We have brought Tunstall and Gillespie together for a tête-à-tête in central London's Groucho Club. They haven't met before, but it feels as though they should have. Both are Scottish, both are solo "girls with guitars", both signed record deals at the relatively late age of 27 and relocated to London in pursuit of their long-cherished dreams, both have worked with producer Martin Terefe. And both have served an apprenticeship on the streets, busking on the unforgiving pavements of Glasgow. Perhaps that's why, within minutes of meeting, they're chatting like old pals.

Punchily outspoken and a semi-seasoned pro, Tunstall is no fan of The X Factor and its ilk. She is, however, "really interested to know how Emma found the TV show". Wide-eyed but well-travelled, Gillespie wants to hear more about how Tunstall "has fought tooth and nail. It sounds like she's never given up."

On the menu this wintry morning: mint tea and Lemsip, sexuality and selling yourself, Gary Barlow and Shakira, and being over the hill – allegedly – at 25.

Have guitar, will travel

At the start of last year, Gillespie was busking on Buchanan Street, central Glasgow's pedestrianised shopping thoroughfare. Tunstall knows the spot well.
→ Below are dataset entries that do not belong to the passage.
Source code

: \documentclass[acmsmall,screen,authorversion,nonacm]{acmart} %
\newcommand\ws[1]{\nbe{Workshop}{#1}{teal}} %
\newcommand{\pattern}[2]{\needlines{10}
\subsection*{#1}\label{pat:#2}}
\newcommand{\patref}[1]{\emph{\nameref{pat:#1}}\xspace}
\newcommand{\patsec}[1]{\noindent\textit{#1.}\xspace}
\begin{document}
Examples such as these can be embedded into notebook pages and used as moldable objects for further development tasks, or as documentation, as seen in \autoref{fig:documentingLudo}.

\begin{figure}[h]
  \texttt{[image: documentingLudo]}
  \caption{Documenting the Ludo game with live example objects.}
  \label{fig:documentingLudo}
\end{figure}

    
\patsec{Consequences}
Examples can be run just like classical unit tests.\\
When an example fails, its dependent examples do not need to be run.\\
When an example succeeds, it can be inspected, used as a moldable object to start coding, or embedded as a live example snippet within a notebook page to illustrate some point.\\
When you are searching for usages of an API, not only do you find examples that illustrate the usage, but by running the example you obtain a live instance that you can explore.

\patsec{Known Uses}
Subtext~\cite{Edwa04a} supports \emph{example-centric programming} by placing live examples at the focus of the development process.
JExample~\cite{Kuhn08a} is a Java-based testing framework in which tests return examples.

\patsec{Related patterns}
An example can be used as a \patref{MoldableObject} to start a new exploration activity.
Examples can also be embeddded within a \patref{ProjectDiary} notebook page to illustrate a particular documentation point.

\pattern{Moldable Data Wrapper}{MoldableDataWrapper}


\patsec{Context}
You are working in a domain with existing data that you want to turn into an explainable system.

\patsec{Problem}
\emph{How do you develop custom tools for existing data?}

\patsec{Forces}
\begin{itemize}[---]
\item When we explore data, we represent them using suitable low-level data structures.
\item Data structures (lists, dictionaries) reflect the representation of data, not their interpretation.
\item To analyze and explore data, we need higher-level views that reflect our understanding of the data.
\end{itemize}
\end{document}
Gillespie: "The worst thing when you're trying to find a spot to busk is when there's bagpipers! Once I had some opera guys set up opposite me. They were amped up as well!"

Tunstall: "I would always be quite fascistic: amps were anti-busker! And people playing backing tracks? Backing track can get a taxi. Busking is proper cut-your-teeth stuff. There's just not any room for being shy about it."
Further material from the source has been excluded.